From German philosopher, cultural critic, poet, composer, and Latin and Greek scholar Friedrich Wilhelm Nietzsche:
Eveything that is ponderous, vicious and pompously clumsy, all long-winded and wearying kinds of style, are developed in great variety among Germans.
There is something to Mr. Nietzsche’s condemnation of his countrymen. The Germans have long complained about the harsh terms imposed on them in the Treaty of Versailles after WWI. The complaint is valid. John Maynard Keynes savaged the treaty and predicted another war in The Economic Consequences of the Peace. The burdens of debt and financial reparations contributed to German hyperinflation and the severity of the Great Depression in Germany. Economic hardship was in part, but only part, responsible for the rise of Hitler.

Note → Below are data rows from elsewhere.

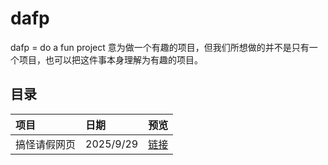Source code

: # dafp
 dafp = do a fun project 意为做一个有趣的项目，但我们所想做的并不是只有一个项目，也可以把这件事本身理解为有趣的项目。

## 目录
| 项目 | 日期 | 预览 |
|:-- | :-- | :-- |
| 搞怪请假网页 | 2025/9/29 | <a href="./AskTheCounselorForLeave/index.html">链接</a>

One of the lesser known WWII depredations of Hitler and the German Army came after the Germans overcame fierce Greece resistance and occupied the country from 1941 through 1944. The Germans took everything of value that wasn’t nailed down, including food. There was probably no deliberate plan of extermination, but between 250,000 and 300,000 Greeks died from famine. The Germans also took control of the Bank of Greece and inflicted a hyperinflation that rivalled their own hyperinflation. In 1941, a British sovereign, a gold coin weighing not quite one-quarter ounce and worth a pound sterling, was worth 1,200 drachmas. When Germany left Greece in 1944, a sovereign was worth 71 trillion drachmas.
Learning something from WWI, in 1953 German creditors granted Germany relief from war debts, reducing principal, limiting repayment to times when Germany ran a trade surplus, and limiting repayment to 3 percent of export earnings. This created an incentive for creditor nations to buy German exports, and eventually the German economy took wing and Germany repaid the entire amount of the reduced debt, including debt that only became due when Germany was reunified.

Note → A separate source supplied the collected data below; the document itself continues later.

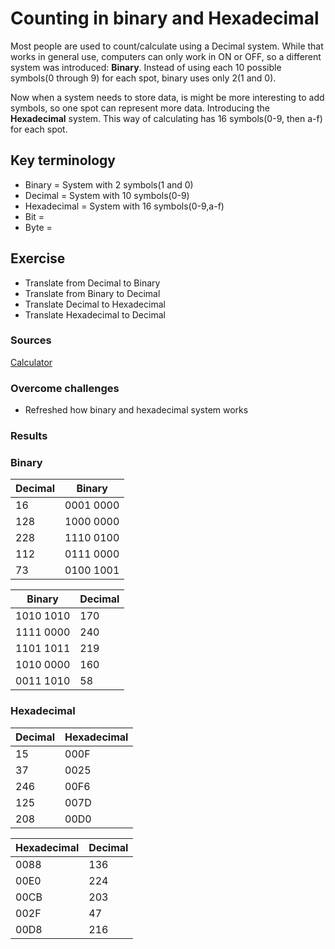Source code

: # Counting in binary and Hexadecimal
Most people are used to count/calculate using a Decimal system. While that works in general use, computers can only work in ON or OFF, so a different system was introduced: **Binary**. Instead of using each 10 possible symbols(0 through 9) for each spot, binary uses only 2(1 and 0).

Now when a system needs to store data, is might be more interesting to add symbols, so one spot can represent more data. Introducing the **Hexadecimal** system. This way of calculating has 16 symbols(0-9, then a-f) for each spot.

## Key terminology
- Binary = System with 2 symbols(1 and 0)
- Decimal = System with 10 symbols(0-9)
- Hexadecimal = System with 16 symbols(0-9,a-f)
- Bit = 
- Byte =

## Exercise
- Translate from Decimal to Binary
- Translate from Binary to Decimal
- Translate Decimal to Hexadecimal
- Translate Hexadecimal to Decimal

### Sources
[Calculator](https://www.rapidtables.com/convert/number/hex-to-decimal.html?x=00D8)

### Overcome challenges
- Refreshed how binary and hexadecimal system works
### Results

### Binary

|Decimal | Binary |
|---|---|
|16 | 0001 0000|
|128 | 1000 0000|
|228| 1110 0100|
|112| 0111 0000|
|73| 0100 1001|

|Binary | Decimal|
|---|---|
|1010 1010|170|
|1111 0000|240|
|1101 1011|219|
|1010 0000|160|
|0011 1010|58|

### Hexadecimal

|Decimal|Hexadecimal|
|---|---|
|15|000F|
|37|0025|
|246|00F6|
|125|007D|
|208|00D0|

|Hexadecimal|Decimal|
|---|---|
|0088|136|
|00E0|224|
|00CB|203|
|002F|47|
|00D8|216|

Given its own history—the Treaty of Versailles, hyperinflation and the Great Depression, the famine, ruin, and hyperinflation inflicted on Greece, and the rescheduling of its debts after WWII allowing repayment on preferential terms—a certain humility and grace was to be expected from the Germans during the Greek debt negotiations. The Treaty of Versailles was vindictive, but understandable—Allied casualties in WWII were in the millions. The Greeks haven’t killed anybody, they’ve just lived beyond their means for years. The Germans well know the destructive economic, financial, and political repercussions that can befall a country struggling under a burden of debt for which payment is impossible. The Germans also well know the potential benefits of debt forbearance.
With the ponderousness, viciousness, and pompous clumsiness Nietzsche noted, the Germans gave not one concession, and seemed to delight in brutally humiliating the Greeks. They have sent Tsipras back to Greece with his tail between his legs, where he must try to sell his people on a deal worse than the one they just rejected. The overbearing Germans do not seem to realize that by acting as they have, they stoke Greek resentment and reduce the chances that the Greeks will accept their deal. Or perhaps that is their intent, and they want to see Greece exit the Eurozone in the most humiliating and punitive way possible. For the Greeks, there is only one appropriate gesture: the middle finger. For the Germans, there is only one appropriate word: schande.